Estate 2002: l’Hombre Vertical lancia nella mischia dei vari trofei amichevoli il giovane terzino sinistro Giovanni Pasquale. Il ragazzo piace immediatamente: ottimo in fase di spinta e bravo ad arrivare al cross, tanto che i tifosi interisti sognano a occhi aperti e credono di aver trovato in casa la soluzione all’annoso problema del difensore mancino. Pura illusione, perché dopo qualche buona prova Giovannino Pasqualino (come lo chiamava Scarpini) si scioglie come neve al sole e sparisce dai radar. Salto in avanti di tre anni: Mancini sembra credere molto nel baby Andreolli, da molti dipinto come il nuovo Bergomi. Di fiducia nei suoi confronti però ce n’è pochina: giusto il tempo di farlo esordire in Champions League con il Bayern Monaco e poi viene spedito a Roma, nell’ambito dell’operazione Chivu. Gennaio 2009: l’Inter perde malamente a Bergamo e per Mourinho il colpevole numero uno è Maxwell. Così il tecnico portoghese decide di far esordire il diciannovenne Davide Santon, piccolo fenomeno della Primavera. Gli inizi sono da fantascienza: sulla corsia di sinistra il Bambino fa faville, tanto da stoppare Sua Maestà Cristiano Ronaldo. Il giocattolo anche stavolta durerà poco: Santon ora è volato Oltremanica, tra dubbi e rimpianti.
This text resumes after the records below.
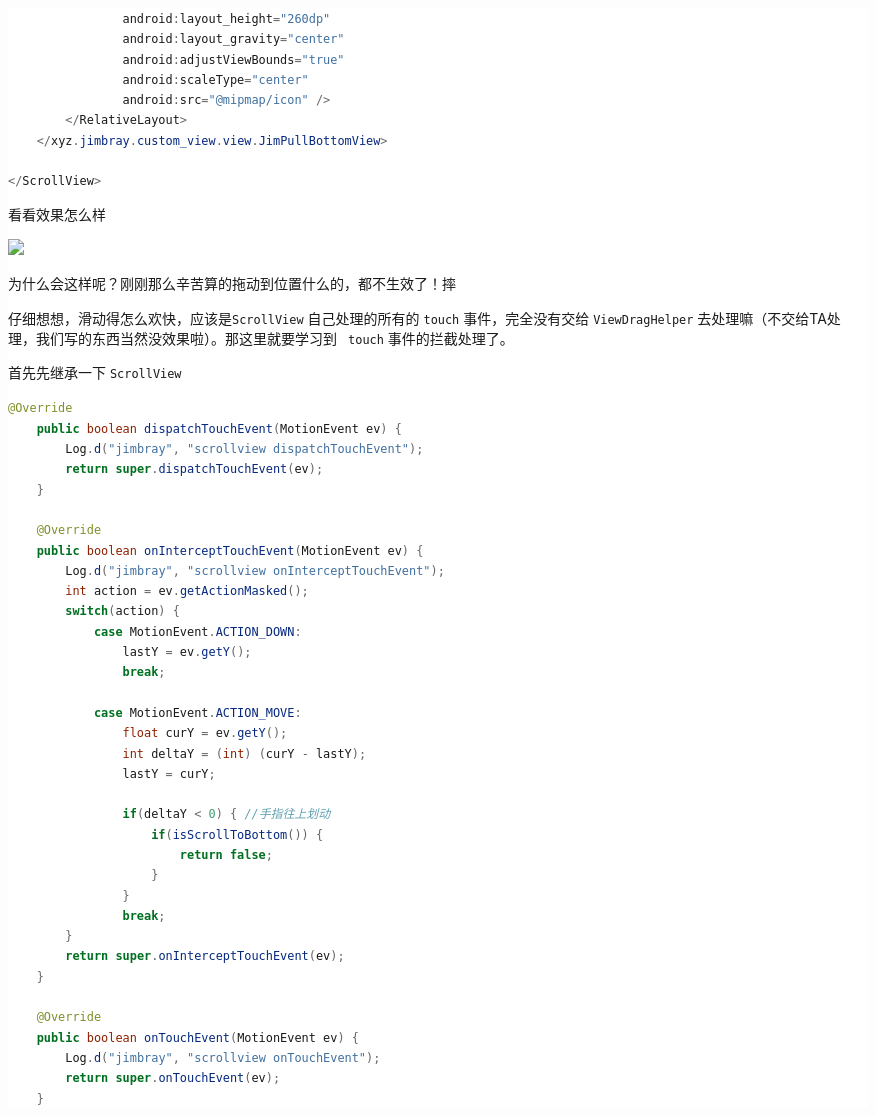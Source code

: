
 ```java
                android:layout_height="260dp"
                android:layout_gravity="center"
                android:adjustViewBounds="true"
                android:scaleType="center"
                android:src="@mipmap/icon" />
        </RelativeLayout>
    </xyz.jimbray.custom_view.view.JimPullBottomView>

</ScrollView>
```

看看效果怎么样

![](http://7xv11f.com1.z0.glb.clouddn.com/surpriseBottomView-unfinished-1.gif)

为什么会这样呢？刚刚那么辛苦算的拖动到位置什么的，都不生效了！摔

仔细想想，滑动得怎么欢快，应该是`ScrollView` 自己处理的所有的 `touch` 事件，完全没有交给 `ViewDragHelper` 去处理嘛（不交给TA处理，我们写的东西当然没效果啦）。那这里就要学习到 ` touch` 事件的拦截处理了。

首先先继承一下 `ScrollView`

```java
@Override
    public boolean dispatchTouchEvent(MotionEvent ev) {
        Log.d("jimbray", "scrollview dispatchTouchEvent");
        return super.dispatchTouchEvent(ev);
    }

    @Override
    public boolean onInterceptTouchEvent(MotionEvent ev) {
        Log.d("jimbray", "scrollview onInterceptTouchEvent");
        int action = ev.getActionMasked();
        switch(action) {
            case MotionEvent.ACTION_DOWN:
                lastY = ev.getY();
                break;

            case MotionEvent.ACTION_MOVE:
                float curY = ev.getY();
                int deltaY = (int) (curY - lastY);
                lastY = curY;

                if(deltaY < 0) { //手指往上划动
                    if(isScrollToBottom()) {
                        return false;
                    }
                }
                break;
        }
        return super.onInterceptTouchEvent(ev);
    }

    @Override
    public boolean onTouchEvent(MotionEvent ev) {
        Log.d("jimbray", "scrollview onTouchEvent");
        return super.onTouchEvent(ev);
    }
```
Introduzione doverosa questa, per spiegare perché nessun tifoso nerazzurro osi ancora strapparsi le vesti per Faraoni. Troppe scottature per gridare al miracolo: il famigerato “Habemus Fenomenum” rimane così nel cassetto, anche se in effetti l’impressione destata dal ventunenne laziale è forte. Grande personalità e facilità di corsa, ordinato in copertura ed efficace in fase offensiva, il numero 37 sembra già un veterano, un capitano di lungo corso che non si spaventa a cavalcare l’out di destra di San Siro, stadio tradizionalmente poco tenero con i giovani.

Sabato sera contro la Fiorentina, Faraoni ha spinto e sbuffato come un levriero, senza mai risparmiarsi e sfiorando pure il gol. La sua intesa con Maicon è sembrata naturale, come se fosse oleata da mille battaglie fianco a fianco e invece era la prima volta che giocavano insieme. Dopo una prestazione del genere, pure Capitan Zanetti si è tolto il cappello, elogiandolo pubblicamente.

“Tre indizi fanno una prova” diceva quel tale e così dopo Udinese, Cska e Fiorentina, Faraoni sembra aver convinto anche i più scettici. Ora arriva il difficile, perché svanito l’effetto sorpresa Il Fara dovrà confermarsi. Il fegato non gli manca di certo: spetta a lui il compito di sconfiggere la maledizione del “GTI”, Giovane Terzino Interista.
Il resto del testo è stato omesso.